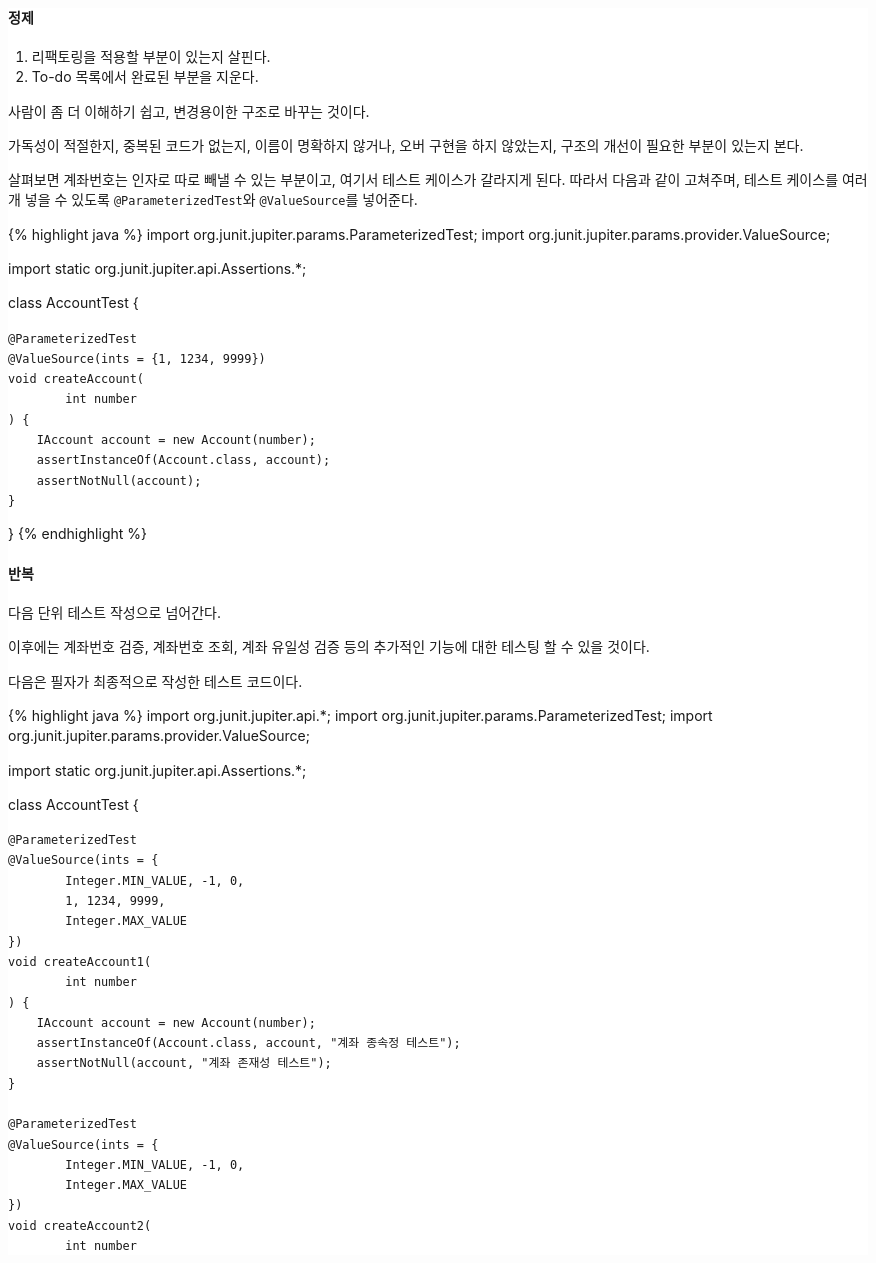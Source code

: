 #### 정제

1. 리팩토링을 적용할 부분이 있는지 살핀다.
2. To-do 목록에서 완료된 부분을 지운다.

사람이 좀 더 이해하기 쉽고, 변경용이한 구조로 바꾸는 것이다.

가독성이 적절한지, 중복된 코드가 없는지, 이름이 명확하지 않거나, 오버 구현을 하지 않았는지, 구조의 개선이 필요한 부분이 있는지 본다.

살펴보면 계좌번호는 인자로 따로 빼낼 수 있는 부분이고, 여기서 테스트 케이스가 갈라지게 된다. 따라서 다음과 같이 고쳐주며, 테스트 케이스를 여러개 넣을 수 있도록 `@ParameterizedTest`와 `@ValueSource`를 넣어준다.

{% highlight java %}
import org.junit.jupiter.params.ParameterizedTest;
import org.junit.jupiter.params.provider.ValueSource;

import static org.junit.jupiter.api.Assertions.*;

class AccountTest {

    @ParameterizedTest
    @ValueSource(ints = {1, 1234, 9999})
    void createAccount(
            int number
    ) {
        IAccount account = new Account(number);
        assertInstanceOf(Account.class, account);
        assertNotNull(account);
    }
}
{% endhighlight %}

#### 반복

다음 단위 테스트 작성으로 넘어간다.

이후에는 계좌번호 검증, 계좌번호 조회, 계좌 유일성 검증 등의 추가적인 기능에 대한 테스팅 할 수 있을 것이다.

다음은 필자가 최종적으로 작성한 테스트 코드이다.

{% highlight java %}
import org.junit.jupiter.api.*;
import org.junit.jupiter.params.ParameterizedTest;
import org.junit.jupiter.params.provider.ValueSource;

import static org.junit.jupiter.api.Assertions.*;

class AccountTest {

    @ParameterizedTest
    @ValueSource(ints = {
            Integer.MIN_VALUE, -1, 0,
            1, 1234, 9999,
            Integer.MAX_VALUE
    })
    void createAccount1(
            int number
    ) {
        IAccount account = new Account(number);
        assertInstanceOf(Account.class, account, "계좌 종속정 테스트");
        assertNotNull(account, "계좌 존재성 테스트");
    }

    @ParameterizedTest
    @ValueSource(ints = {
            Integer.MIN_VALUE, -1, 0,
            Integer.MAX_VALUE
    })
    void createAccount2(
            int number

---

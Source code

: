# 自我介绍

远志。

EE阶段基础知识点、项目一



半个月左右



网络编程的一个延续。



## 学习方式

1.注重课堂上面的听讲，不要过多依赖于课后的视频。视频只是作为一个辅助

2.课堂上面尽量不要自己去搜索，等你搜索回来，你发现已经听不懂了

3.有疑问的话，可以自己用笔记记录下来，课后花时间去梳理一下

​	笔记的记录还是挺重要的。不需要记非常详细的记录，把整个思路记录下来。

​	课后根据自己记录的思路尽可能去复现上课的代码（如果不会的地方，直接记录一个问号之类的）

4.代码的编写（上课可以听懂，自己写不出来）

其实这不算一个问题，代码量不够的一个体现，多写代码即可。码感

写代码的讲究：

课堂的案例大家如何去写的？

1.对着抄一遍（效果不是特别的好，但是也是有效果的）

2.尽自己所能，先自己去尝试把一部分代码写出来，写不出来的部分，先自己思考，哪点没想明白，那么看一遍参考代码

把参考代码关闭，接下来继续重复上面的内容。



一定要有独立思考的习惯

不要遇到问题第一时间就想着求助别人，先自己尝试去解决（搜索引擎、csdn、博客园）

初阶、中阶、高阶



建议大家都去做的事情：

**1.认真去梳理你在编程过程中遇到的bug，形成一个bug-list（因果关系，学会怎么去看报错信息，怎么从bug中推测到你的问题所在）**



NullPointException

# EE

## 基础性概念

- [Exercise instructions] Where a line of the records holds the word "void", copy that line.

- [Expected output]
    void createAccount(
    void createAccount1(
    void createAccount2(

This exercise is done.